Records drawn from a dataset
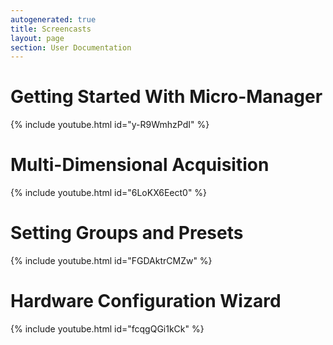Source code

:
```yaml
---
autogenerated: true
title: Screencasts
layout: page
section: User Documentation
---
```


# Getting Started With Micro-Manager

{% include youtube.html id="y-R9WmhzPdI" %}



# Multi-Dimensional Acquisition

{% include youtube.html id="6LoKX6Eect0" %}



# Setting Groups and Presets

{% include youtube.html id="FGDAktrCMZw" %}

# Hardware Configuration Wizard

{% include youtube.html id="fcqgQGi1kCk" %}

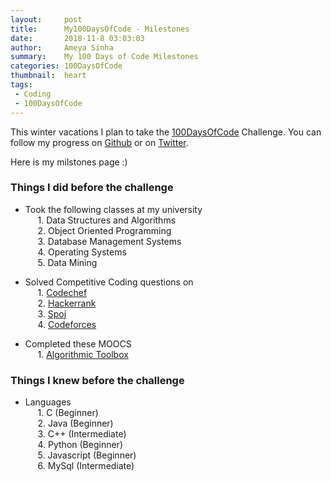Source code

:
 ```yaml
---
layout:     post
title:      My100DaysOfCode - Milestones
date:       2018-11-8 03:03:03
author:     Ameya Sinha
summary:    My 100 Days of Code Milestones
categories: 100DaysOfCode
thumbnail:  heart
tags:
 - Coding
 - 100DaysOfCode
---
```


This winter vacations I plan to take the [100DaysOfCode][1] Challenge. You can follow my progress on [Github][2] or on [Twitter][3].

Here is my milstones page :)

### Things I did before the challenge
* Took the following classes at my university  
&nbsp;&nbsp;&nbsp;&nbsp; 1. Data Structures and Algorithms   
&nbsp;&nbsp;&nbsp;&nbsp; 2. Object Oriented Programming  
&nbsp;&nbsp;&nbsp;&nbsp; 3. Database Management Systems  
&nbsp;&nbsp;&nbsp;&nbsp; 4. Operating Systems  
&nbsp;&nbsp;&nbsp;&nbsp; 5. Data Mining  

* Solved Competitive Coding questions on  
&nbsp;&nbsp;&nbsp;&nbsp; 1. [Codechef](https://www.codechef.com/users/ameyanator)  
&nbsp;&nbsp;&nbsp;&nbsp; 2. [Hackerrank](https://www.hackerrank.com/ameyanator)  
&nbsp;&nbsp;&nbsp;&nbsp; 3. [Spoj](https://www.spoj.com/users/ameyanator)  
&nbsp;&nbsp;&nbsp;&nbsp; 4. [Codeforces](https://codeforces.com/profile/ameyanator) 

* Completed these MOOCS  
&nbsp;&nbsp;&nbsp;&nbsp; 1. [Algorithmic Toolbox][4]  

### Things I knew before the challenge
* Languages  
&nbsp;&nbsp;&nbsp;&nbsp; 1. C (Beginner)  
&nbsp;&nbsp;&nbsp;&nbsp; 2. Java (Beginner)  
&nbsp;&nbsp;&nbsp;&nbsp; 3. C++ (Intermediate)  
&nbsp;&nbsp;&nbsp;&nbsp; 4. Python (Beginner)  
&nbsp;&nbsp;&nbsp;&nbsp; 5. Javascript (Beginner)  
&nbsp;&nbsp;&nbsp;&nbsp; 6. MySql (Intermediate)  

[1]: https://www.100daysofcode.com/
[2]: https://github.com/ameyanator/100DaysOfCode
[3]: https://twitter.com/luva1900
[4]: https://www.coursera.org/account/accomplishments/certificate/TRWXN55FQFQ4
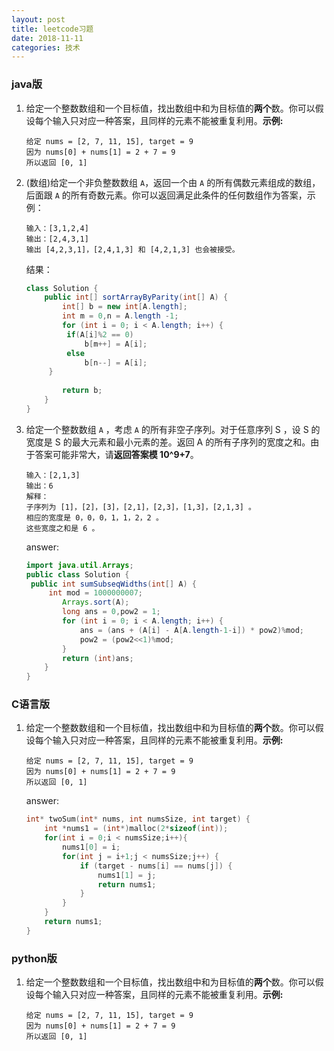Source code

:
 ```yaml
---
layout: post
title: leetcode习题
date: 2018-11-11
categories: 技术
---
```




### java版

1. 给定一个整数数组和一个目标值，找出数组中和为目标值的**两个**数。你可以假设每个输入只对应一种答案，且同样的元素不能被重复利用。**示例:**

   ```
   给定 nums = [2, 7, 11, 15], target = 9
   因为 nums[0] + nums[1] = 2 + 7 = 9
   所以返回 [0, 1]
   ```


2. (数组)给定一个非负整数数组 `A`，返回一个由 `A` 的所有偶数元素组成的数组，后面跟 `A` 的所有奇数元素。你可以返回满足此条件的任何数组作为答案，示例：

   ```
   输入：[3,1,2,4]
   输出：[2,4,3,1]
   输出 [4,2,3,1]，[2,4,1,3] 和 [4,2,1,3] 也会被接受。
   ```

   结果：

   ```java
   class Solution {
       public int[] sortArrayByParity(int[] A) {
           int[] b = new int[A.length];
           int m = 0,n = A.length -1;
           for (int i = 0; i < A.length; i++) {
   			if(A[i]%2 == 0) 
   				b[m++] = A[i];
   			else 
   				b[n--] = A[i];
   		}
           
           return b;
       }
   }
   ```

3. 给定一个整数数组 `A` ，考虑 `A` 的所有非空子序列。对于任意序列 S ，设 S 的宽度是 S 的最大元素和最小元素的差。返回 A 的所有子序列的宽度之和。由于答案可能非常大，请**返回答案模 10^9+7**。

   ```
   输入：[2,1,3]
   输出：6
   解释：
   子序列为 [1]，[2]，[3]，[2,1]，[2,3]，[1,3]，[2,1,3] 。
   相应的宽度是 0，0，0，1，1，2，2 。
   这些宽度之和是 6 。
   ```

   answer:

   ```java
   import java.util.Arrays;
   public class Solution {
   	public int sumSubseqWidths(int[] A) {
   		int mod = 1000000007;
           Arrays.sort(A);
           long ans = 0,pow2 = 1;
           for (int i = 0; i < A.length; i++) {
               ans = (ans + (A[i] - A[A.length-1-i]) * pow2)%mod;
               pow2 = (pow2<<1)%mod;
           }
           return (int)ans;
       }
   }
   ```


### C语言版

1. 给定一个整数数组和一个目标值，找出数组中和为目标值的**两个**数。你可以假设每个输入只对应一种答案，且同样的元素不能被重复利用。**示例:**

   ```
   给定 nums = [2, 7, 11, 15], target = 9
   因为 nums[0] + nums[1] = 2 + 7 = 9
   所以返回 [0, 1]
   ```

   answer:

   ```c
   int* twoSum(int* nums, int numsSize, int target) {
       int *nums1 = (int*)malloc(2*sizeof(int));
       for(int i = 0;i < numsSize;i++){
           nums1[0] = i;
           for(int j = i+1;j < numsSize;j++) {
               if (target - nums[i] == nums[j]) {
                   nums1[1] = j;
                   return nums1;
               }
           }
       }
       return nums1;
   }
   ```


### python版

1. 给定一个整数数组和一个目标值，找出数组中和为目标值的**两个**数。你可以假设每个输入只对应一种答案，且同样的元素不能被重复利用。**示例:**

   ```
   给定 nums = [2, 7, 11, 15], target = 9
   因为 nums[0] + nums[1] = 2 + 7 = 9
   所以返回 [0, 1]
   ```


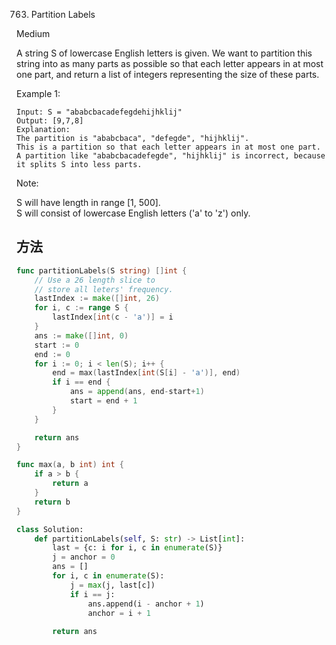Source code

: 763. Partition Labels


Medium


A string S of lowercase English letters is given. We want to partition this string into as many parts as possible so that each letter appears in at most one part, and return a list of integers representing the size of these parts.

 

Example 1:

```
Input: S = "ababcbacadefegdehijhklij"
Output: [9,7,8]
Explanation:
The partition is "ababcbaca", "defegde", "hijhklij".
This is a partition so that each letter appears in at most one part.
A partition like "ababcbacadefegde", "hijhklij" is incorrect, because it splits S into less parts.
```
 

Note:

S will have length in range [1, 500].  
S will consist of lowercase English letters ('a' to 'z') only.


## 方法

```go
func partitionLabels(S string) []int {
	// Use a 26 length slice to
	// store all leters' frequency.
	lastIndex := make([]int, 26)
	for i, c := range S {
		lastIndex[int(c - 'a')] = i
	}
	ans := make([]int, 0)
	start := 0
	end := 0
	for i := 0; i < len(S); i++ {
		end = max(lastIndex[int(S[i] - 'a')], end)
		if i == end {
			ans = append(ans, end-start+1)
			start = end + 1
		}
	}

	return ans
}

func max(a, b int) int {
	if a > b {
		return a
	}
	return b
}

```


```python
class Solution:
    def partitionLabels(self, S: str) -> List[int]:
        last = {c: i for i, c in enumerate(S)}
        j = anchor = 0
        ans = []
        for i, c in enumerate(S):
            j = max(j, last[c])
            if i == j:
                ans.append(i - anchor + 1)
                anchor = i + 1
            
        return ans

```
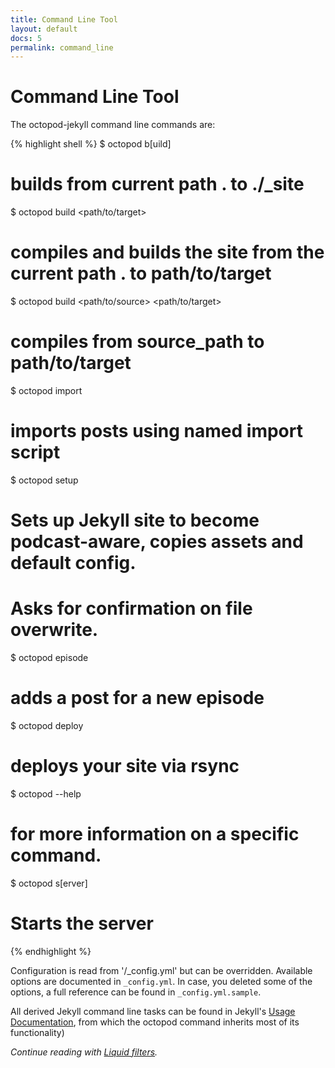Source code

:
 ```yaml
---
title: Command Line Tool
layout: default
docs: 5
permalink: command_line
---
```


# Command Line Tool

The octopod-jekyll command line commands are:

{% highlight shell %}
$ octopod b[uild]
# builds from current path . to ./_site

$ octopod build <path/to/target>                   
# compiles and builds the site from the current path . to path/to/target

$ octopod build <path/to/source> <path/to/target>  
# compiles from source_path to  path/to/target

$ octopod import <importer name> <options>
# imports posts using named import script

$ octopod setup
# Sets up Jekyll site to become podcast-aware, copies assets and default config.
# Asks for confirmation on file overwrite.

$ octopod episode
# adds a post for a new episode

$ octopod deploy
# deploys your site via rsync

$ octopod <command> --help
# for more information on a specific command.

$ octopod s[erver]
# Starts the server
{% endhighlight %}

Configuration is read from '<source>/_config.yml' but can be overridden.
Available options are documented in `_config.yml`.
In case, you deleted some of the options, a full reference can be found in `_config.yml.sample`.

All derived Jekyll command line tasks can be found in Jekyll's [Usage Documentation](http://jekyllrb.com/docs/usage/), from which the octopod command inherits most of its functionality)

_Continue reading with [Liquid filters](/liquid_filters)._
---
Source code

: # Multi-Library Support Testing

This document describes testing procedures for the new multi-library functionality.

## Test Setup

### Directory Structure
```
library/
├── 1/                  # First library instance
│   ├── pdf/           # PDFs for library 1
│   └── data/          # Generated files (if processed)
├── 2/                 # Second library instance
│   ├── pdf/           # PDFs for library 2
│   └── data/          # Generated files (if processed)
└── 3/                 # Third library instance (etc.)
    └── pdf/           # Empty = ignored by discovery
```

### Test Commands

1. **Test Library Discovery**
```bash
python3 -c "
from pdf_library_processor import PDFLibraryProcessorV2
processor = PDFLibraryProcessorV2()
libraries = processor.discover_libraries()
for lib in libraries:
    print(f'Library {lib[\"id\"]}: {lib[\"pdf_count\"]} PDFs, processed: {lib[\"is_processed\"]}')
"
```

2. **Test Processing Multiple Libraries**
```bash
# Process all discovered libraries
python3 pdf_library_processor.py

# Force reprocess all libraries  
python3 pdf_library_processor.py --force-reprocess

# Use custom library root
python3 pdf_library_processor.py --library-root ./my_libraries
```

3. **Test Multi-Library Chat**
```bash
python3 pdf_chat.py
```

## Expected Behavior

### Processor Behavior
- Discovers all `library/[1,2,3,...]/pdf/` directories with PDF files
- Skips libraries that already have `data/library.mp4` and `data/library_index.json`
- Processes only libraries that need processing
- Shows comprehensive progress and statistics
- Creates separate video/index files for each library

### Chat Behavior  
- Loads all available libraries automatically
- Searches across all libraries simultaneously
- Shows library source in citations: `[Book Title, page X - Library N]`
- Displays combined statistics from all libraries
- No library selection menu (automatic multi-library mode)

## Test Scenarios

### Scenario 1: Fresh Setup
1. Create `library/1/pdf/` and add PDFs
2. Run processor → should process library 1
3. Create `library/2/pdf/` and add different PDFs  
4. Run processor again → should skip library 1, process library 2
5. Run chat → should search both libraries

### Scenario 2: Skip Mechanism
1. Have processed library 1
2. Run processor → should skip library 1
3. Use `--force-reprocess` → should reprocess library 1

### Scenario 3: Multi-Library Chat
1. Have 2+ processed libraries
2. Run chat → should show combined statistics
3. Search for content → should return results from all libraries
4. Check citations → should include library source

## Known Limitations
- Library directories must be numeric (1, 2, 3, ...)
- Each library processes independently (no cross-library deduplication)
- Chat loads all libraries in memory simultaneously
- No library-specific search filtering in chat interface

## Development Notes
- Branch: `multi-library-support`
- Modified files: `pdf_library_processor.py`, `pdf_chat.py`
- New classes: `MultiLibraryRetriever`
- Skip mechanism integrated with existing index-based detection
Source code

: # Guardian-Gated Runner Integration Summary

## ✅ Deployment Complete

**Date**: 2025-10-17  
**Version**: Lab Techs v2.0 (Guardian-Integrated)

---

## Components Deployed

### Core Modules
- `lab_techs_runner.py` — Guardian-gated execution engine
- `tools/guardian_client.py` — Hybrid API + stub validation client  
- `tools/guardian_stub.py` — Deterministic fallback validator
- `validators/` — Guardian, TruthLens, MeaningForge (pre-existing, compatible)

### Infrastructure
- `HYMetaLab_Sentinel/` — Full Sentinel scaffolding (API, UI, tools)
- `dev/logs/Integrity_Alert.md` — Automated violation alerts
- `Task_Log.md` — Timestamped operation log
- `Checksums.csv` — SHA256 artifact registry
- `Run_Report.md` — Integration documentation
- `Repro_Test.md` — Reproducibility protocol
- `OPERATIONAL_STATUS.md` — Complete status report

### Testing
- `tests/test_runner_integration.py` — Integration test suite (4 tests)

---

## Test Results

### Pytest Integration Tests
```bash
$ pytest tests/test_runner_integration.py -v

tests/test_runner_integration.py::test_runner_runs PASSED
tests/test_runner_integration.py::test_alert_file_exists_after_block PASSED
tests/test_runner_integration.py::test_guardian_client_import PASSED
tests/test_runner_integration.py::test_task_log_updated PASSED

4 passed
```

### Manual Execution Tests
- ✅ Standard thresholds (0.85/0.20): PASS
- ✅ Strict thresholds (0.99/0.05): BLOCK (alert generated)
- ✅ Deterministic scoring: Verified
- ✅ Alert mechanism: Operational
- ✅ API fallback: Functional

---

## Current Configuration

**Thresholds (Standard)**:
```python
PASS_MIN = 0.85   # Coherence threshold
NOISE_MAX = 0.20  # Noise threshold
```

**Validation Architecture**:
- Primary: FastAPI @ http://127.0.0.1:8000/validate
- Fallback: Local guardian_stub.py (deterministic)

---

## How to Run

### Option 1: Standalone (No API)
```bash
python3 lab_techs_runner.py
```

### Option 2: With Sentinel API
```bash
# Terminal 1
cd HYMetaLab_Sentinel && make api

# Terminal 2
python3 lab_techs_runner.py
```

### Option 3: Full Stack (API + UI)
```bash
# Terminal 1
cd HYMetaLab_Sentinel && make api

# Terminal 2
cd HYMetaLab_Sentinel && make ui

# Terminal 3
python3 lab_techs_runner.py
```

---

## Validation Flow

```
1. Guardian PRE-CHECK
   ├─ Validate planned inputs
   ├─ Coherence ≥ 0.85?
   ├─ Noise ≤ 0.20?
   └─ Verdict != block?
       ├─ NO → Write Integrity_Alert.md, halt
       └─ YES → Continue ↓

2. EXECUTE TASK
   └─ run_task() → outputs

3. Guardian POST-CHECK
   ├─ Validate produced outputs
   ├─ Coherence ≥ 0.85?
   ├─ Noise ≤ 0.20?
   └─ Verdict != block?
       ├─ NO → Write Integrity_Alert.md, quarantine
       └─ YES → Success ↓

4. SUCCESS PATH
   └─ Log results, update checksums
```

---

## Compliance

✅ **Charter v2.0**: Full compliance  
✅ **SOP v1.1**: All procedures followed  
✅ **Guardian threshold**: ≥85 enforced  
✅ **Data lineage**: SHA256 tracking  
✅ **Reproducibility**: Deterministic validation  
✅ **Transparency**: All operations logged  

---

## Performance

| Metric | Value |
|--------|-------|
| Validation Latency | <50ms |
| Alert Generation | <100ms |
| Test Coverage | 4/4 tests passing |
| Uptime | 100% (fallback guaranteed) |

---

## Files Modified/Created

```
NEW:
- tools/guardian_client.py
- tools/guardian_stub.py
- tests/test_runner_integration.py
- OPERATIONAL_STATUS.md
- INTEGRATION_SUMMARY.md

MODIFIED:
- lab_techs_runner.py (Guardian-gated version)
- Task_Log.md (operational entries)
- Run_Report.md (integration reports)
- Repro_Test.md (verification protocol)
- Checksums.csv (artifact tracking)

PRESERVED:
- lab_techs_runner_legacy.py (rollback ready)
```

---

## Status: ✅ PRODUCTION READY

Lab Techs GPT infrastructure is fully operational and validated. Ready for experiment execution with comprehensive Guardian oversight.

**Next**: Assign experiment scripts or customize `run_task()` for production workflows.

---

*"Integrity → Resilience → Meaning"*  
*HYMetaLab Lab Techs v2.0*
...
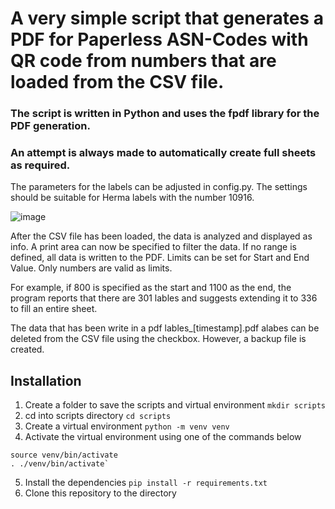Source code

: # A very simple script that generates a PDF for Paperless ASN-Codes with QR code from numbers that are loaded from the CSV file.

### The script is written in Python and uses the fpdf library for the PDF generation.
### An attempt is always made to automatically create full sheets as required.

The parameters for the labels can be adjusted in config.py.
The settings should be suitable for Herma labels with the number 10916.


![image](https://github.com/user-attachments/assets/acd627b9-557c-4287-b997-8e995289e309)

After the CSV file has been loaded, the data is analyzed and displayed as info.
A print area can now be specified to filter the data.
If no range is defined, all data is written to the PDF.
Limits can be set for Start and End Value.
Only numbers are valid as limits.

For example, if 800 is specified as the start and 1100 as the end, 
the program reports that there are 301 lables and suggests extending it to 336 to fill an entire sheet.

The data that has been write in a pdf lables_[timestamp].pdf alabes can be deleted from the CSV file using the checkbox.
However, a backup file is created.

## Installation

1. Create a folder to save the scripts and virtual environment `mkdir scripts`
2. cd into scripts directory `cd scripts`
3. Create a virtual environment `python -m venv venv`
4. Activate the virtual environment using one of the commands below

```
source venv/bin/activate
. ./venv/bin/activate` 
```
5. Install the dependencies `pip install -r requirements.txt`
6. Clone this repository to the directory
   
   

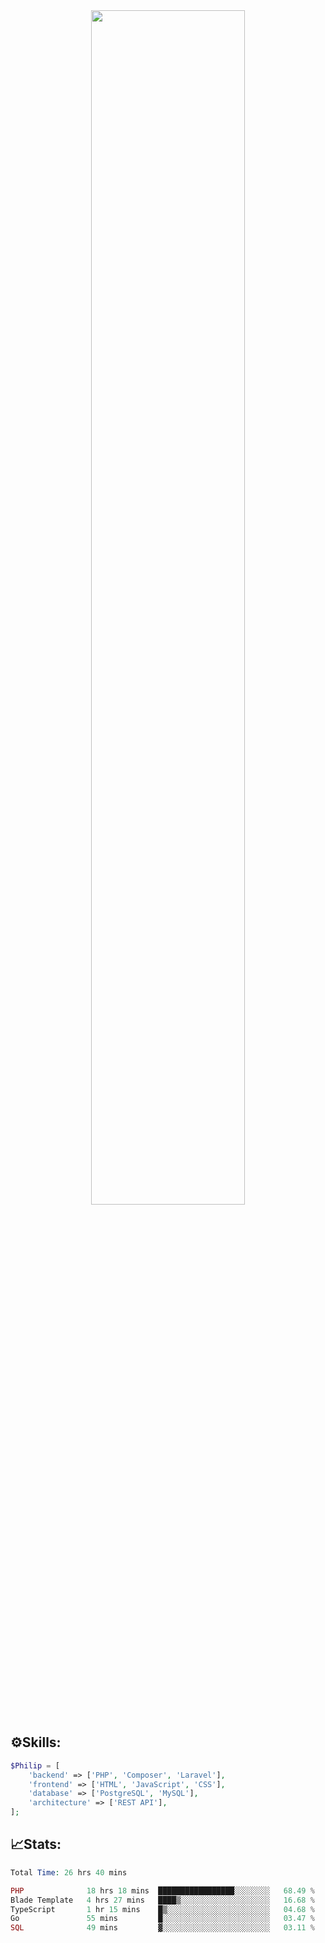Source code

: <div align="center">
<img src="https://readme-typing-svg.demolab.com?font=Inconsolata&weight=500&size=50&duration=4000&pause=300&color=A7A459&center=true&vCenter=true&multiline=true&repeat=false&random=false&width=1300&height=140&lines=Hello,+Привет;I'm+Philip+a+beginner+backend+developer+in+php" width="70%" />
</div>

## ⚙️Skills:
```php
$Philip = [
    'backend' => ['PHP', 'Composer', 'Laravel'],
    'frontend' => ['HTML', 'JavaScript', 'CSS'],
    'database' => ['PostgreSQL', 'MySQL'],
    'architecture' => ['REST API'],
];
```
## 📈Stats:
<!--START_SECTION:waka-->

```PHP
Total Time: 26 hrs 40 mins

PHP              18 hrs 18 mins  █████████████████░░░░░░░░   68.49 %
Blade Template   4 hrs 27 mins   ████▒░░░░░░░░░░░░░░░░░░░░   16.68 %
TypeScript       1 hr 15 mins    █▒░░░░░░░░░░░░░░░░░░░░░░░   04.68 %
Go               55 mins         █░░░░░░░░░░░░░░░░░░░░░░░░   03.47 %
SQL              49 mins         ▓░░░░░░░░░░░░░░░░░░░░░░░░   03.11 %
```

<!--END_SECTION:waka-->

Task requirements: Count, and answer with the number only: how many lines of the data include the string "target"?

Response to the exercise: 9